Ultimately, including women lawyers in the same categories as men shows that women do and can compete on the same playing fields. In many sports, there are separate leagues for women because there is at least a perception that women have an inherent physical disadvantage. Getting rid of gender-based distinctions presumes that there are no such disadvantages.

And, of course, getting rid of gender-based awards is more inclusive for non-binary lawyers. When we talk about legal excellence, we really shouldn’t be concerned about the gender attached to that excellence. It doesn’t matter.

But if we eliminated gender-based awards, what would we lose?

Particularly because there are so few women at the top, there is a danger that, if we stopped giving awards to categories of women lawyers, women would not get recognized as much as they should. Although there isn’t data about this in law, the RAISE project tracked more than 2,750 awards in the male-dominated fields of science, engineering, technology, arts, mathematics, and medicine, and determined the proportion of men and women who won those awards. The Project found that only 13% of the winners of the National Medal of Science were women; 10% of the winners of the Nobel Prize in Medicine were women, and 5% of the Fields Medal winners were women. Overall, as shown below, women won very few gender-neutral awards in STEM fields:

Julie Silver, an Associate Professor and Associate Chair in the Department of Physical Medicine and Rehabilitation at Harvard Medical School who has studied awards made in medicine, found that: “[w]hen women physicians are award recipients, they tend to receive the less prestigious awards and are often noticeably absent for the top awards that confer the greatest honor and sometimes are associated with financial prizes.” We have to ask whether the same thing would occur in the legal profession.

Moreover, in the section above, I noted that “[g]etting rid of gender-based distinctions presumes that there are no such [inherent] disadvantages.” And while of course women lawyers don’t have inherently physical, mental, or emotional disadvantages, they do have substantial institutional ones.
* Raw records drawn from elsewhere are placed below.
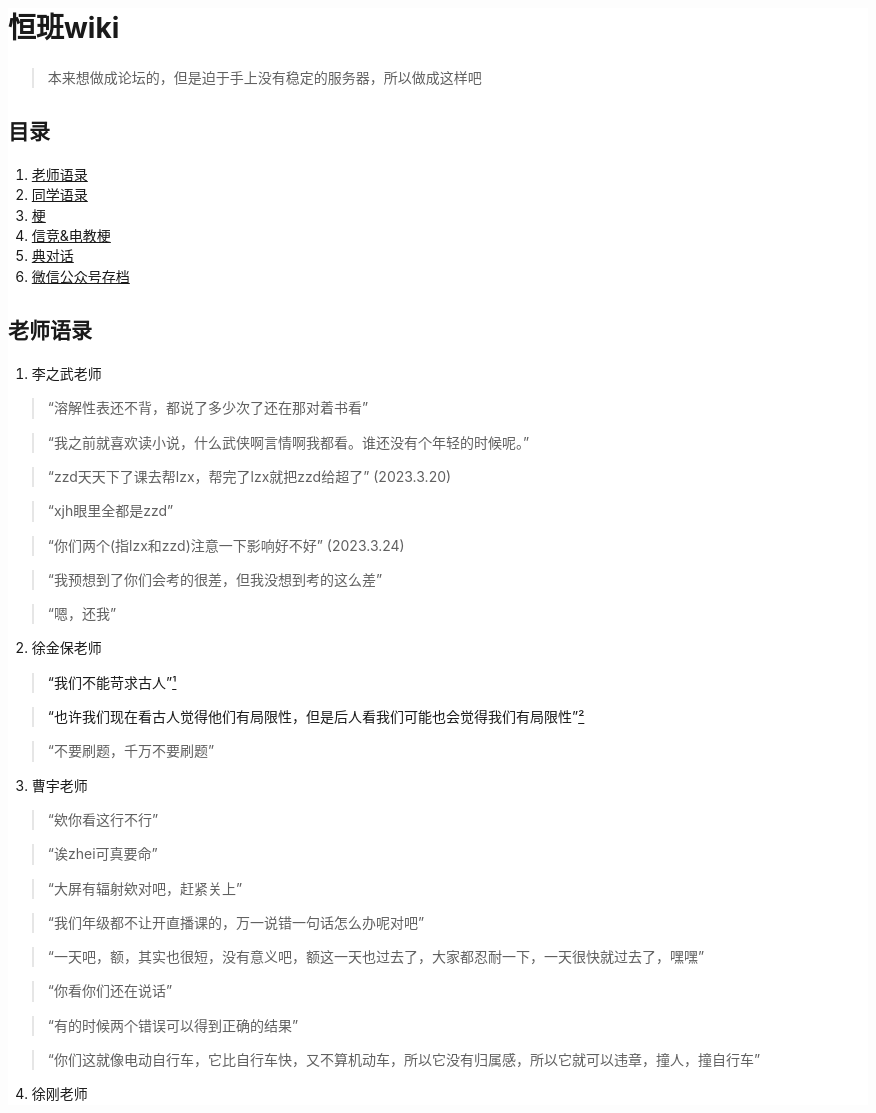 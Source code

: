 # 恒班wiki

>本来想做成论坛的，但是迫于手上没有稳定的服务器，所以做成这样吧

## 目录

1. [老师语录](#老师语录)
2. [同学语录](#同学语录)
3. [梗](#梗)
4. [信竞&电教梗](#信竞&电教梗)
5. [典对话](#典对话)
6. [微信公众号存档](#微信公众号存档)

## 老师语录

1. 李之武老师

>“溶解性表还不背，都说了多少次了还在那对着书看”

>“我之前就喜欢读小说，什么武侠啊言情啊我都看。谁还没有个年轻的时候呢。”

>“zzd天天下了课去帮lzx，帮完了lzx就把zzd给超了” (2023.3.20)

>“xjh眼里全都是zzd”

>“你们两个(指lzx和zzd)注意一下影响好不好” (2023.3.24)

>“我预想到了你们会考的很差，但我没想到考的这么差”

>“嗯，还我”

2. 徐金保老师

><a id="note1">“我们不能苛求古人”</a>[¹](#quote1)

><a id="note2">“也许我们现在看古人觉得他们有局限性，但是后人看我们可能也会觉得我们有局限性”</a>[²](#quote2)

>“不要刷题，千万不要刷题”

3. 曹宇老师

>“欸你看这行不行”

>“诶zhei可真要命”

>“大屏有辐射欸对吧，赶紧关上”

>“我们年级都不让开直播课的，万一说错一句话怎么办呢对吧”

>“一天吧，额，其实也很短，没有意义吧，额这一天也过去了，大家都忍耐一下，一天很快就过去了，嘿嘿”

>“你看你们还在说话”

>“有的时候两个错误可以得到正确的结果”

>“你们这就像电动自行车，它比自行车快，又不算机动车，所以它没有归属感，所以它就可以违章，撞人，撞自行车”

4. 徐刚老师
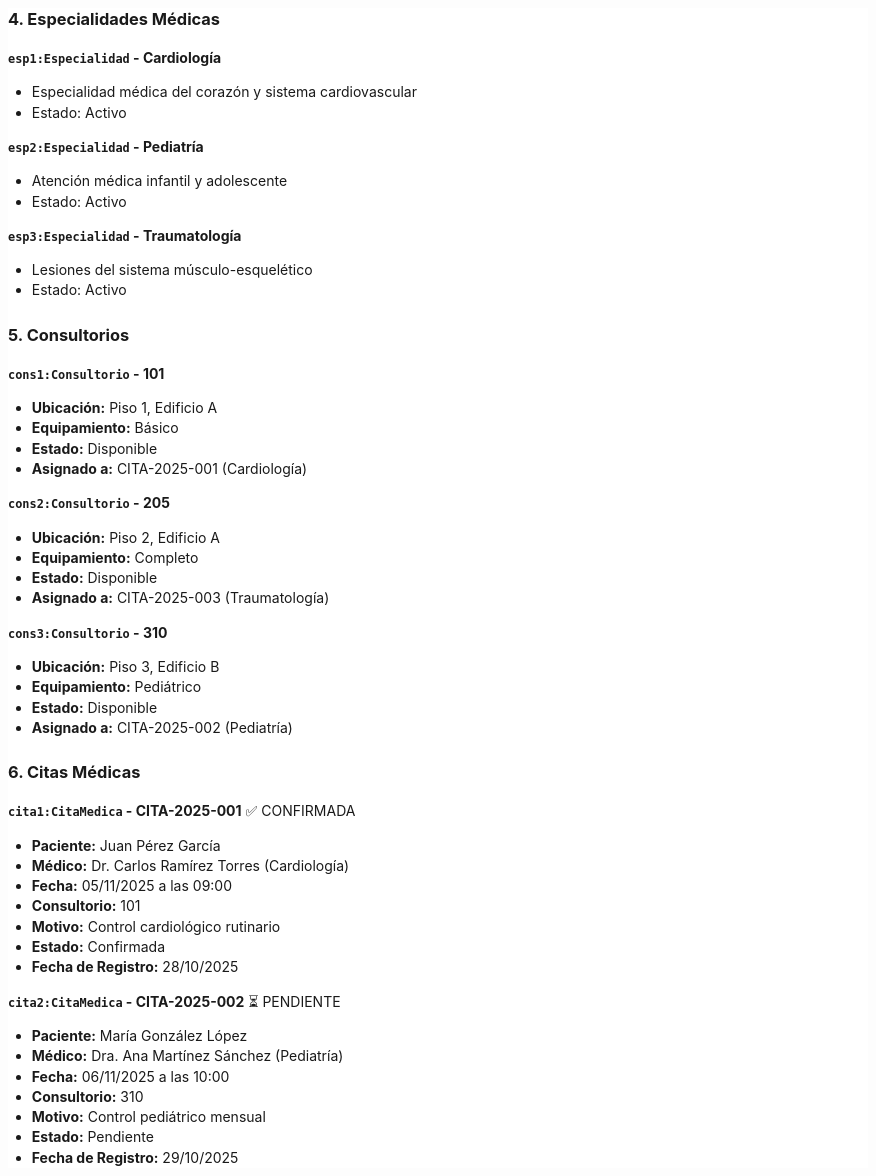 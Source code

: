 ### 4. Especialidades Médicas

**`esp1:Especialidad` - Cardiología**
- Especialidad médica del corazón y sistema cardiovascular
- Estado: Activo

**`esp2:Especialidad` - Pediatría**
- Atención médica infantil y adolescente
- Estado: Activo

**`esp3:Especialidad` - Traumatología**
- Lesiones del sistema músculo-esquelético
- Estado: Activo

### 5. Consultorios

**`cons1:Consultorio` - 101**
- **Ubicación:** Piso 1, Edificio A
- **Equipamiento:** Básico
- **Estado:** Disponible
- **Asignado a:** CITA-2025-001 (Cardiología)

**`cons2:Consultorio` - 205**
- **Ubicación:** Piso 2, Edificio A
- **Equipamiento:** Completo
- **Estado:** Disponible
- **Asignado a:** CITA-2025-003 (Traumatología)

**`cons3:Consultorio` - 310**
- **Ubicación:** Piso 3, Edificio B
- **Equipamiento:** Pediátrico
- **Estado:** Disponible
- **Asignado a:** CITA-2025-002 (Pediatría)

### 6. Citas Médicas

**`cita1:CitaMedica` - CITA-2025-001** ✅ CONFIRMADA
- **Paciente:** Juan Pérez García
- **Médico:** Dr. Carlos Ramírez Torres (Cardiología)
- **Fecha:** 05/11/2025 a las 09:00
- **Consultorio:** 101
- **Motivo:** Control cardiológico rutinario
- **Estado:** Confirmada
- **Fecha de Registro:** 28/10/2025

**`cita2:CitaMedica` - CITA-2025-002** ⏳ PENDIENTE
- **Paciente:** María González López
- **Médico:** Dra. Ana Martínez Sánchez (Pediatría)
- **Fecha:** 06/11/2025 a las 10:00
- **Consultorio:** 310
- **Motivo:** Control pediátrico mensual
- **Estado:** Pendiente
- **Fecha de Registro:** 29/10/2025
Women don’t get promoted to senior positions in law firms; they aren’t typically lead trial counsel; they aren’t lead counsel in Multidistrict Litigation; and they aren’t the ones arguing appellate issues at the U.S. Supreme Court or lower appellate courts; and, although this is getting better, they aren’t the ones wearing robes either. Within their workplaces, senior women don’t have female colleagues to support and promote them. If there are informal groups of ambitious or high-achieving lawyers in a workplace or co-counsel groups, women are more often not invited to—or outright excluded from—those groups.

These statistics have consequences for who would win gender-neutral awards. For example, if we were to eliminate gendered awards, women would have to depend on other women or men to nominate them for those awards. Both of these are problematic. If, as I discussed above, women have less visibility in virtually every aspect of our profession, how will they be well-known enough to be nominated? In addition, misogyny or just the plain good ‘ole boys network keeps women from having their names put forward.

Finally, if we were to eliminate gender-specific awards, fewer people overall would receive awards. There’s unquestionable value to broadening the number and types people we recognize.

I started this issue as an opinion piece but found the questions far more complex than I initially thought. That’s because gender-neutral awards are great when there’s a level playing field, but we aren’t even close to having one in the law yet. We think we want to eliminate women-only awards to increase the perception that we can compete in the same arenas, but if we eliminate the awards the institutional prejudices against us will just reinforce the perceptions that we can’t. Both options seem like no-win situations.

So, what do you think? Is it time for the profession get rid of gender-based awards?